Therapies for HIV infection

Antiviral drugs

Most antibiotics don't work against viral infections because the virus is using your cells to multiply. Most drugs that would stop this would kill your cells too. A few drugs specifically inhibit viral proteins and slow or stop viral growth. For HIV, two drugs are in common use. AZT inhibits the reverse transcriptase that copies the viral RNA into DNA that can integrate into the host cell chromosome.

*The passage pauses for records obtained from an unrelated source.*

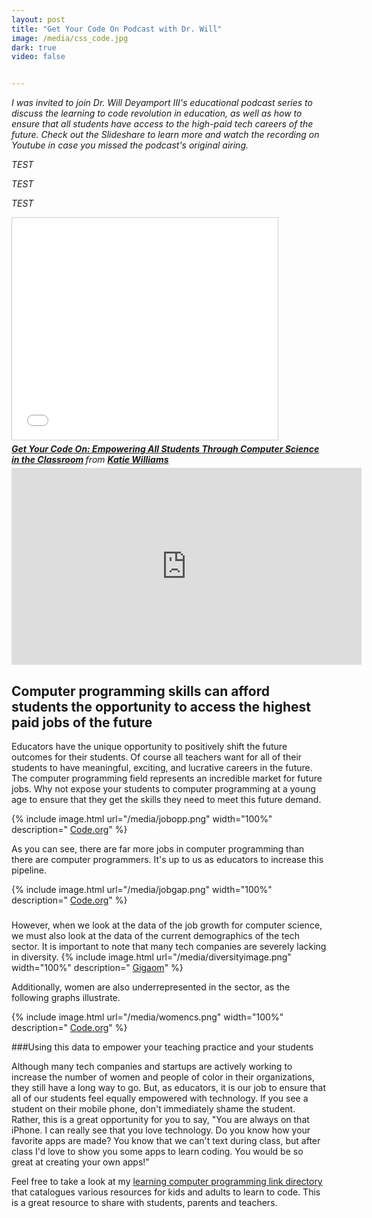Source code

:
 ```yaml
---
layout: post
title: "Get Your Code On Podcast with Dr. Will"
image: /media/css_code.jpg
dark: true
video: false


---
```


<em> I was invited to join Dr. Will Deyamport III's educational podcast series to discuss the learning to code revolution in education, as well as how to ensure that all students have access to the high-paid tech careers of the future. Check out the Slideshare to learn more and watch the recording on Youtube in case you missed the podcast's original airing.

TEST

TEST

TEST


<iframe src="//www.slideshare.net/slideshow/embed_code/45548917" width="425" height="355" frameborder="0" marginwidth="0" marginheight="0" scrolling="no" style="border:1px solid #CCC; border-width:1px; margin-bottom:5px; max-width: 100%;" allowfullscreen> </iframe> <div style="margin-bottom:5px"> <strong> <a href="//www.slideshare.net/KatieWilliams17/get-your-code-on-empowering-all-students-through-computer-science-in-the-classroom" title="Get Your Code On: Empowering All Students Through Computer Science in the Classroom" target="_blank">Get Your Code On: Empowering All Students Through Computer Science in the Classroom</a> </strong> from <strong><a href="//www.slideshare.net/KatieWilliams17" target="_blank">Katie Williams</a></strong> </div>


<iframe width="560" height="315" src="https://www.youtube.com/embed/5Ltky5wDK_s" frameborder="0" allowfullscreen></iframe>

</em>


## Computer programming skills can afford students the opportunity to access the highest paid jobs of the future

Educators have the unique opportunity to positively shift the future outcomes for their students. Of course all teachers want for all of their students to have meaningful, exciting, and lucrative careers in the future. The computer programming field represents an incredible market for future jobs. Why not expose your students to computer programming at a young age to ensure that they get the skills they need to meet this future demand.

{% include image.html url="/media/jobopp.png" width="100%" description=" <a href='http://code.org/'>Code.org</a>" %}

As you can see, there are far more jobs in computer programming than there are computer programmers. It's up to us as educators to increase this pipeline.

{% include image.html url="/media/jobgap.png" width="100%" description=" <a href='http://code.org/'>Code.org</a>" %}

###

However, when we look at the data of the job growth for computer science, we must also look at the data of the current demographics of the tech sector. It is important to note that many tech companies are severely lacking in diversity.
{% include image.html url="/media/diversityimage.png" width="100%" description=" <a href='https://gigaom.com/2014/08/21/eight-charts-that-put-tech-companies-diversity-stats-into-perspective/'>Gigaom</a>" %}

Additionally, women are also underrepresented in the sector, as the following graphs illustrate.

{% include image.html url="/media/womencs.png" width="100%" description=" <a href='http://www.code.org'>Code.org</a>" %}


###Using this data to empower your teaching practice and your students

Although many tech companies and startups are actively working to increase the number of women and people of color in their organizations, they still have a long way to go. But, as educators, it is our job to ensure that all of our students feel equally empowered with technology. If you see a student on their mobile phone, don't immediately shame the student. Rather, this is a great opportunity for you to say, "You are always on that iPhone. I can really see that you love technology. Do you know how your favorite apps are made? You know that we can't text during class, but after class I'd love to show you some apps to learn coding. You would be so great at creating your own apps!"

Feel free to take a look at my <a href="http://learn-computer-programming.zeef.com">learning computer programming link directory</a> that catalogues various resources for kids and adults to learn to code. This is a great resource to share with students, parents and teachers.
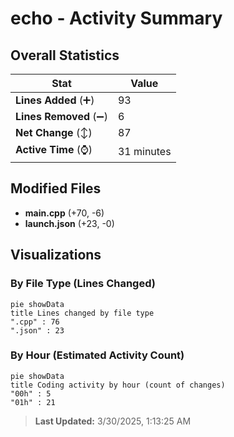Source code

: # echo - Activity Summary 

## Overall Statistics

| Stat                   | Value                                                             |
| ---------------------- | ----------------------------------------------------------------- |
| **Lines Added** (➕)   | 93                                          |
| **Lines Removed** (➖) | 6                                        |
| **Net Change** (↕)    | 87                |
| **Active Time** (⌚)   | 31 minutes |


## Modified Files
- **main.cpp** (+70, -6)
- **launch.json** (+23, -0)

## Visualizations

### By File Type (Lines Changed)

```mermaid
pie showData
title Lines changed by file type
".cpp" : 76
".json" : 23
```

### By Hour (Estimated Activity Count)

```mermaid
pie showData
title Coding activity by hour (count of changes)
"00h" : 5
"01h" : 21
```


> **Last Updated:** 3/30/2025, 1:13:25 AM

Protease inhibitors inhibit the viral protease that is needed to cut HIV proteins to the proper length for assembly into new viruses.

Antiviral drugs are used in combination to treat HIV infection. This delays the evolution of drug resistance in the HIV of the infection. HIV evolves rapidly. The reverse transcriptase that copies viral RNA genes into DNA makes a lot of errors. This leads to small changes in HIV proteins such that anti-viral drugs don't work for very long. Within an infected individual, HIV strains with AZT-resistant reverse transcriptases and inhibitor-resistant proteases appear after a time. The resistant versions of the two proteins are unchanged enough that they can still do their normal jobs but changed enough that AZT and protease inhibitors no longer bind to them. Combining both AZT and protease inhibitors slows the appearance of resistance, since the chances of random mutations conferring resistance to two different drugs at once are small.

Vaccines

Vaccines work well against many viruses but an effective HIV vaccine has not yet been developed. There are several reasons for this, including the following:

1. Vaccines work by stimulating the immune system to recognize and attack a specific invader. HIV specifically attacks the immune system and suppresses its activity. By its nature, HIV renders any vaccine less effective.

2. HIV evolves rapidly. The reverse transcriptase that copies viral RNA genes into DNA makes a lot of errors. This leads to small changes in HIV proteins such that they are no longer recognized by a vaccinated immune system.

3. While latent, the virus is relatively inaccessible to the immune system.

HIV immunity

A very few people appear to be immune to HIV infection. They have been exposed to HIV many times but never infected. These people have a mutation in the gene that codes for the HIV receptor protein on their T cells. The changes in this protein caused by the mutation prevent HIV from recognizing their T cells and infection does not occur.

 

B. Eukaryotes

The eukaryotes are believed to have arisen from endosymbioses of prokaryotes over a billion years ago. A diagram illustrating the necessary endosymbioses are shown on pages 288 and 319 of your text. The eukaryotes are divided into four kingdoms.

1. Kingdom Protista

The protistans are a very diverse group of organisms. Many are single cells. Others have many cells and can be quite large. Those that are single cells are amazing in that their cells can perform all the functions needed for life: acquiring food, producing all the biomolecules that they need from it, sensing their environment and responding to it. In contrast, no one of your cells can do all of these things.

The protistans are eukaryotes. They have nuclei and mitochondria. Some have chloroplasts. They are thought to be comparable to the first eukaryotic cells, which resulted from endosymbiosis of mitochondria and choloroplasts. Those that have mitochondria are thought to be similar to the ancestors of animals and fungi, both of which lack chloroplasts. Those that have both mitochondria and chloroplasts are thought to be similar to the ancestors of plants.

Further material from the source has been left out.